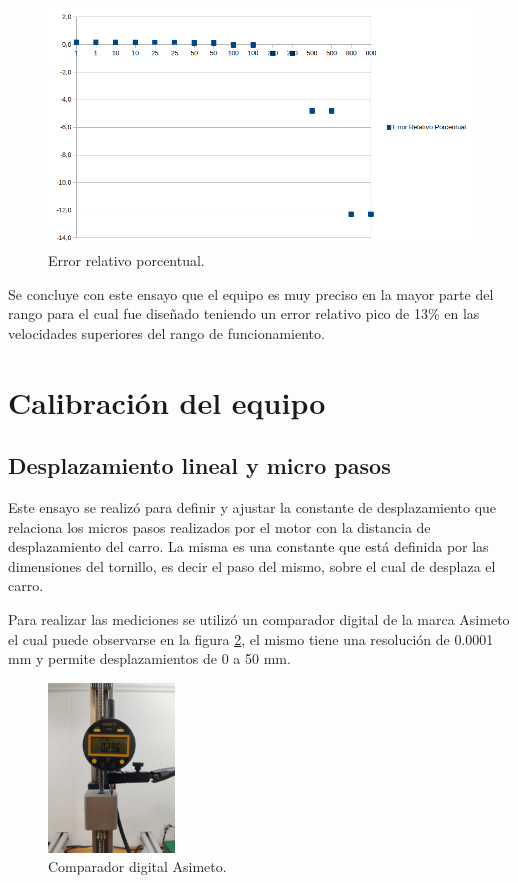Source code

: \begin{figure}[h]
\centering 
\includegraphics[width=1\textwidth]{./Figures/error.png}
\caption{Error relativo porcentual.}
\label{fig:error_porcentual_1}
\end{figure}
Se concluye con este ensayo que el equipo es muy preciso en la mayor parte del rango para el cual fue diseñado teniendo un error relativo pico de 13\% en las velocidades superiores del rango de funcionamiento.
 
  
\section{Calibración del equipo}
\label{sec:calibración}
\subsection{Desplazamiento lineal y micro pasos}

Este ensayo se realizó para definir y ajustar la constante de desplazamiento que relaciona los micros pasos realizados por el motor con la distancia de desplazamiento del carro. La misma es una constante que está definida por las dimensiones del tornillo, es decir el paso del mismo,  sobre el cual de desplaza el carro.

Para realizar las mediciones se utilizó un comparador digital de la marca Asimeto\citep{web_asimeto} el cual puede observarse en la figura \ref{fig:micrometro}, el mismo tiene una resolución de 0.0001 mm y permite desplazamientos de 0 a 50 mm.


\begin{figure}[h]
\centering 
\includegraphics[width=0.3\textwidth]{./Figures/micrometro.png}
\caption{Comparador digital Asimeto.}
\label{fig:micrometro}
\end{figure}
══════════
• [Task prompt]
Transcribe all of the records exactly, without reproducing their pictures.

• [Solved problem]
Source code

: \begin{figure}[h]
\centering 
\includegraphics[width=1\textwidth]{./Figures/error.png}
\caption{Error relativo porcentual.}
\label{fig:error_porcentual_1}
\end{figure}
Se concluye con este ensayo que el equipo es muy preciso en la mayor parte del rango para el cual fue diseñado teniendo un error relativo pico de 13\% en las velocidades superiores del rango de funcionamiento.
 
  
\section{Calibración del equipo}
\label{sec:calibración}
\subsection{Desplazamiento lineal y micro pasos}

Este ensayo se realizó para definir y ajustar la constante de desplazamiento que relaciona los micros pasos realizados por el motor con la distancia de desplazamiento del carro. La misma es una constante que está definida por las dimensiones del tornillo, es decir el paso del mismo,  sobre el cual de desplaza el carro.

Para realizar las mediciones se utilizó un comparador digital de la marca Asimeto\citep{web_asimeto} el cual puede observarse en la figura \ref{fig:micrometro}, el mismo tiene una resolución de 0.0001 mm y permite desplazamientos de 0 a 50 mm.


\begin{figure}[h]
\centering 
\includegraphics[width=0.3\textwidth]{./Figures/micrometro.png}
\caption{Comparador digital Asimeto.}
\label{fig:micrometro}
\end{figure}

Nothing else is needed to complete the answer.